History

China
- Name: Zhang Jian
- Namesake: Zhang Jian
- Ordered: 2013
- Builder: Zhejiang TianShi Shipbuilding Co., Ltd.
- Laid down: April 18, 2015
- Launched: March 1, 2016
- Completed: May 30, 2016
- Acquired: June 30, 2016
- Commissioned: 1930
- In service: 2016
- Identification: IMO number: 9781671; MMSI number: 413379250; Callsign: BIBY6;

General characteristics
- Type: Research vessel
- Displacement: 4,800 long tons (4,877 t)
- Length: 97 m (318 ft 3 in)
- Beam: 17.8 m (58 ft 5 in)
- Draught: 5.65 m (18 ft 6 in)
- Propulsion: 2,600 hp (1,900 kW) from 2 coal-burning steam turbines
- Speed: 12 knots (22 km/h; 14 mph)
- Range: 15,000 nmi (28,000 km; 17,000 mi)
- Complement: 60

= Chinese research ship Zhang Jian =

Chinese research vessel

Chinese oceanographic research ship Zhang Jian is a Chinese research ship designed by Shanghai Ocean University and built by the civilian-owned Zhejiang TianShi Shipbuilding Co., Ltd. (浙江天时造船有限公司) in Wenling, instead of government-owned enterprise, as in most cases of the ships in Chinese service.

Zhang Jian is the newest research ship in China (as of 2015), and it is designed to have an endurance of 60 days before needing resupply. The ship is designed to be a multifunction ship capable of carrying out various missions that previously had to be performed by separate ships. The ship primarily functions as an oceanographic research ship, but it can also act as a dive tender, a salvage ship, a rescue ship, a tourist ship, and a mother ship for a deep-submergence vehicle. The ship will be used as a mother ship for a .

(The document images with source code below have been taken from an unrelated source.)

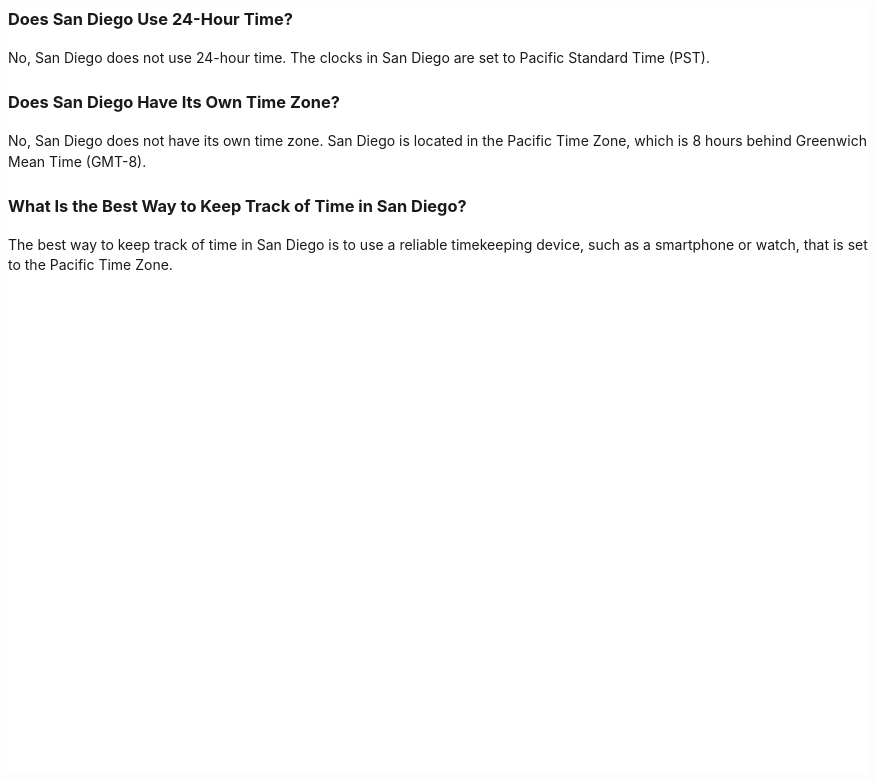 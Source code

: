 <h3>Does San Diego Use 24-Hour Time?</h3>

<p>No, San Diego does not use 24-hour time. The clocks in San Diego are set to Pacific Standard Time (PST).</p>

<h3>Does San Diego Have Its Own Time Zone?</h3>

<p>No, San Diego does not have its own time zone. San Diego is located in the Pacific Time Zone, which is 8 hours behind Greenwich Mean Time (GMT-8).</p>

<h3>What Is the Best Way to Keep Track of Time in San Diego?</h3>

<p>The best way to keep track of time in San Diego is to use a reliable timekeeping device, such as a smartphone or watch, that is set to the Pacific Time Zone.</p>

<div style="position: relative; padding-bottom: 56.25%; overflow: hidden"><iframe src="https://www.youtube.com/embed/tMEG9Kef15M" frameborder="0" allow="accelerometer; autoplay; clipboard-write; encrypted-media; gyroscope; picture-in-picture; web-share" allowfullscreen style="position: absolute; top: 0; left: 0; width: 100%; height: 100%;"></iframe>
</div>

The ship also carries other equipment for deep sea exploration, including an unmanned underwater vessel and three benthic landers. Designed by the Shenyang Institute of Automation of Chinese Academy of Sciences, the three benthic landers were originally to be capable of operating at the depth of 11000 m. To avoid delays, this goal was modified with reduced requirements for the first benthic lander, which would use foreign components purchased abroad and have a maximum operational depth of 7000 meters. The 11000 meter operational depth of the original specification will be met by the second and third units. These will use completely indigenous components; development was to be completed in 2015. The first benthic lander begun sea trials in October 2014.